Dalam setiap pertunjukannya Slash selalu menyanyikan tembang-tembang hit GNR begitu pula Axl Rose yang kini masih mengibarkan bendera GNR selalu didaulat untuk menyanyikan tembang-tembang hit GNR saat diperkuat Slash.

Akibatnya, dalam karir musiknya Slash selalu mencari vokalis yang bersuara 'rada-rada mirip' Axl Rose untuk bisa menyanyikan lagu-lagu GNR. Celakanya suara melengking dan serak-serak Axl Rose sukar ditiru, vokalis Slash's Snakepit, Eric Dover dan Rod Jackson pun kurang memadai. Scott Weiland yang didapuk menjadi pelantun lagu pada kelompok Velvet Revolver yang dibentuk Slash kemudian cukup bisa mengimbangi suara seraknya Rose namun tak mampu menyaingi lengkingannya, dan Myles Kennedy barangkali tidak lebih baik dari Weiland. Untungnya pada konser di Jakarta ini, Kennedy banyak 'dibantu' oleh koor penonton yang hafal benar lagu lagu hit GNR.

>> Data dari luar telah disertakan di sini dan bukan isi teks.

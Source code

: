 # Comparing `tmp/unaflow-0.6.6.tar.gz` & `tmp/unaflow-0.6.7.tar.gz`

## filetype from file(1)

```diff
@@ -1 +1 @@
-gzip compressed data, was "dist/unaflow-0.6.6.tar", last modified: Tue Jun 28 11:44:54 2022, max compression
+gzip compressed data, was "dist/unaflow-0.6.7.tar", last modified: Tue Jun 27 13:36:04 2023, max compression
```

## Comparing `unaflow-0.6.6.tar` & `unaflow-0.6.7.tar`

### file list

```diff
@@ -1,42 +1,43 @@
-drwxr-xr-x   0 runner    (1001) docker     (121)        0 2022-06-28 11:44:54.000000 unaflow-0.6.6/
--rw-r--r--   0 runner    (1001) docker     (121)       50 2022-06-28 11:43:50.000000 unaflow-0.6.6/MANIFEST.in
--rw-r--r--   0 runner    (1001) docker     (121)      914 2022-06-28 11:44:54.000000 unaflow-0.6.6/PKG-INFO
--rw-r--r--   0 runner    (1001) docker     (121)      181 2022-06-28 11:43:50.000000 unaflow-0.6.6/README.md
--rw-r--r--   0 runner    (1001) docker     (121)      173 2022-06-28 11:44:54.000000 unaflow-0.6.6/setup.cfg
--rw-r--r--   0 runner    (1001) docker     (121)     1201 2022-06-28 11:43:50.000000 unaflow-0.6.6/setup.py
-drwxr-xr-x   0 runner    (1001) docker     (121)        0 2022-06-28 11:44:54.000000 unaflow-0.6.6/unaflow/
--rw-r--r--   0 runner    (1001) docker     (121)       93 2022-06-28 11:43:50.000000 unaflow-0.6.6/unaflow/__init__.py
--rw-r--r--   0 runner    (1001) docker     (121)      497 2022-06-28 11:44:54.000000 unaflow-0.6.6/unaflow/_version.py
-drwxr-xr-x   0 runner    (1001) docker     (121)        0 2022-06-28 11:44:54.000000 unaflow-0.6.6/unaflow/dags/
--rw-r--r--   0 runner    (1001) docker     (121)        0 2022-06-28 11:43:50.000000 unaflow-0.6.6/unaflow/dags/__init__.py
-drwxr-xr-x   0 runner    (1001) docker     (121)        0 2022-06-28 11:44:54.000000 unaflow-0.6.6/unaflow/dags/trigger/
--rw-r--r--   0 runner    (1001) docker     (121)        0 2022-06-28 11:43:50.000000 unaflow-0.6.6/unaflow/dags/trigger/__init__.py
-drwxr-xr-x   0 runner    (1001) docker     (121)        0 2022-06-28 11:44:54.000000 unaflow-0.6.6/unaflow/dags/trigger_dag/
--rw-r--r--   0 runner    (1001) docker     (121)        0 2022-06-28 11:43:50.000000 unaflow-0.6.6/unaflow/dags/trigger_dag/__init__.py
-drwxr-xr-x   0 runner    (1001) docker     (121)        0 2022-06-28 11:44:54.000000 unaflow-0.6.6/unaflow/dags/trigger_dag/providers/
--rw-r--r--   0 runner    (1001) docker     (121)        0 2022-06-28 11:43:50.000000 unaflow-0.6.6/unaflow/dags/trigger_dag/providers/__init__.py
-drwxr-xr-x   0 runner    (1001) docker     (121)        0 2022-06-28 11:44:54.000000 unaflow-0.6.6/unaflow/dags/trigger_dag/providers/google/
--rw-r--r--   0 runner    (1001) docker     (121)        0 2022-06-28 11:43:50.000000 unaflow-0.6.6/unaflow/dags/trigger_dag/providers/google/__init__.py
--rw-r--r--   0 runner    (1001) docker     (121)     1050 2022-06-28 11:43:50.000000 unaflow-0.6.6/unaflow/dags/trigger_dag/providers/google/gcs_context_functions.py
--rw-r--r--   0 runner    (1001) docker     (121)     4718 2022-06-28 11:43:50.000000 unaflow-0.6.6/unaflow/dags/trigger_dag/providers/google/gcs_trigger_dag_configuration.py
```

Slash menyudahi pertunjukannya dengan menyajikan tembang lawas GNR yang menjadi favoritnya, 'Paradise City'. Lagi, dalam penampilan terakhirnya Slash memberi bonus kepada penonton yang sedari awal ikut bernyanyi. Slash menyajikan improvisasi atas bagian akhir lagi Paradise City dengan sayatan gitarnya selama beberapa menit. Dibilang bonus, karena pada hampir semua lagi yang ditampilkan persis sama dengan yang didengar di kaset rekaman, minim improvisasi panggung, wajar bagian penutup lagu itu disebut bonus di samping tentu saja bagian solo gitar.

Setelah panggung usai, kebanyakan penonton berjalan beriringan keluar gedung pertunjukan dengan nyaman dan terpuaskan, seolah mereka berusaha menghibur dirinya dengan menyakini bahwa baru saja menyaksikan konser GNR, meskipun nyawa GNR hanya dijelmakan dalam sosok Slash. Toh aroma GNR-nya masih tercium dengan tajam.